Федя от такой чести отнекивался, плакался на обиды, заботы и негоразды. Но вспомнил "Рублёвую слободку" им. Баскони под Боголюбовом и согласился просить оттуда мастеров-хитрецов, в смысле: градостроителей. За отдельные, конечно, деньги.
Об чём и ударили по рукам, фиксируя договор князя Феди и берестяного общества.
После чего Феде пришлось "бить по рукам" уже своих, которые решили: раз князь вече "нагнул", то и слугам князя всё можно.
Надо понимать, что в свитах таких князей-назначенцев немало людей... непроверенных.
Пожалуй, надо дать картинку. Для тех идеалистов, которые полагают, что "хомнутый сапиенсом" - человек разумный.
Я пытаюсь происходящее описывать как-то... в рациональных терминах. Типа "классовые интересы", "стремление к обогащению"... Такое - существенное упрощение. В реальности - все хотят. Но очень мало кто способен сформулировать чего он хочет.
***
"Знать свои подлинные желания гораздо труднее, чем кажется большинству из нас; это одна из труднейших проблем человеческого бытия. Мы отчаянно стараемся уйти от этой проблемы, принимая стандартные цели за свои собственные".
Фромм? - Вы даже не представляет насколько правы.
***
Является к Боголюбскому очередной вятший. Присягает. И сразу начинает канючить:
-- Дай, княже, дай.
Боголюбский, в те редкие моменты, когда он не "Бешеный" и не "Китай", спокойно спрашивает:
-- Чего дать-то?
-- Дык... ну... землицы б...
У Андрея "фазовый переход" очень короткий. Он свирепеет, но пока сдерживается:
-- Иди во Всеволжск. Получишь по десятине на душу.
Про мои порядки на "Святой Руси" такие страсти сказывают... Брижка-стрижка, клизма-грамота... Сразу в святомученики.
Боярин пугается и пытается детализировать свою хотелку:
-- Не-не-не!
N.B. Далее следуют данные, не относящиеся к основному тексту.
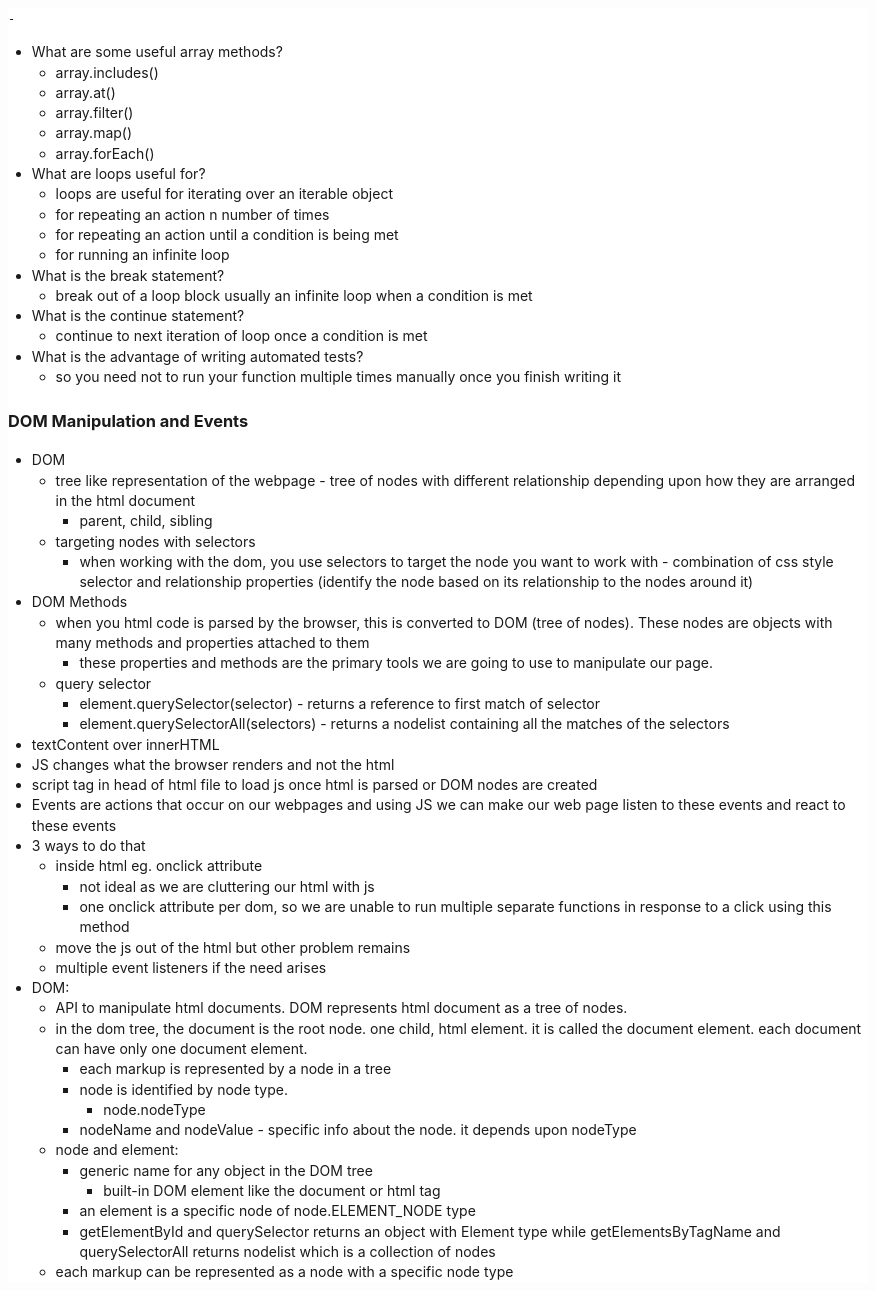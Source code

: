 	- 
- What are some useful array methods?
	- array.includes()
	- array.at()
	- array.filter()
	- array.map()
	- array.forEach()
- What are loops useful for?
	- loops are useful for iterating over an iterable object
	- for repeating an action n number of times
	- for repeating an action until a condition is being met
	- for running an infinite loop
- What is the break statement?
	- break out of a loop block usually an infinite loop when a condition is met
- What is the continue statement?
	- continue to next iteration of loop once a condition is met
- What is the advantage of writing automated tests?
	- so you need not to run your function multiple times manually once you finish writing it

### DOM Manipulation and Events

- DOM
	- tree like representation of the webpage - tree of nodes with different relationship depending upon how they are arranged in the html document
		- parent, child, sibling
	- targeting nodes with selectors
		- when working with the dom, you use selectors to target the node you want to work with - combination of css style selector and relationship properties (identify the node based on its relationship to the nodes around it)
- DOM Methods
	- when you html code is parsed by the browser, this is converted to DOM (tree of nodes). These nodes are objects with many methods and properties attached to them
		- these properties and methods are the primary tools we are going to use to manipulate our page.
	- query selector
		- element.querySelector(selector) - returns a reference to first match of selector
		- element.querySelectorAll(selectors) - returns a nodelist containing all the matches  of the selectors
- textContent over innerHTML
- JS changes what the browser renders and not the html
- script tag in head of html file to load js once html is parsed or DOM nodes are created
- Events are actions that occur on our webpages and using JS we can make our web page listen to these events and react to these events
- 3 ways to do that
	- inside html eg. onclick attribute
		- not ideal as we are cluttering our html with js
		- one onclick attribute per dom, so we are unable to run multiple separate functions in response to a click using this method
	- move the js out of the html but other problem remains
	- multiple event listeners if the need arises
- DOM: 
	- API to manipulate html documents. DOM represents html document as a tree of nodes.
	- in the dom tree, the document is the root node. one child, html element. it is called the document element. each document can have only one document element. 
		- each markup is represented by a node in a tree
		- node is identified by node type.
			-  node.nodeType
		- nodeName and nodeValue - specific info about the node. it depends upon nodeType
	- node and element: 
		- generic name for any object in the DOM tree
			- built-in DOM element like the document or html tag
		- an element is a specific node of node.ELEMENT_NODE type
		- getElementById and querySelector returns an object with Element type while getElementsByTagName and querySelectorAll returns nodelist which is a collection of nodes
	- each markup can be represented as a node with a specific node type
Мне б... вотчинки... чуток.
Боголюбский светлеет: дурень, а пользу свою, хоть и не сразу, понимает.
-- Иди к Ропаку. Он даст. Ежели у него пару лет отслужишь.
-- Не-не-не! Тама холодно! Тама боязно! Не! Мне б тута б гдесь бы...
Тут у нашего "благоверного" шибает пар с ноздрей и он вопит:
-- К Мачечичу! На Волынь! Пущай он тебя там испоместит! Пшёл!
Про личные особенности Мачечича - я уже... Иметь такого в начальниках... не дай бог.
На Волыни, сходно с Новгородчиной, идёт передел вотчин. Получаемый конфискат Мачечич либо забирает себе, ибо жаден, как оголодавший удав, либо раздаёт пришлым, как обожравшийся лев объедки гиенам.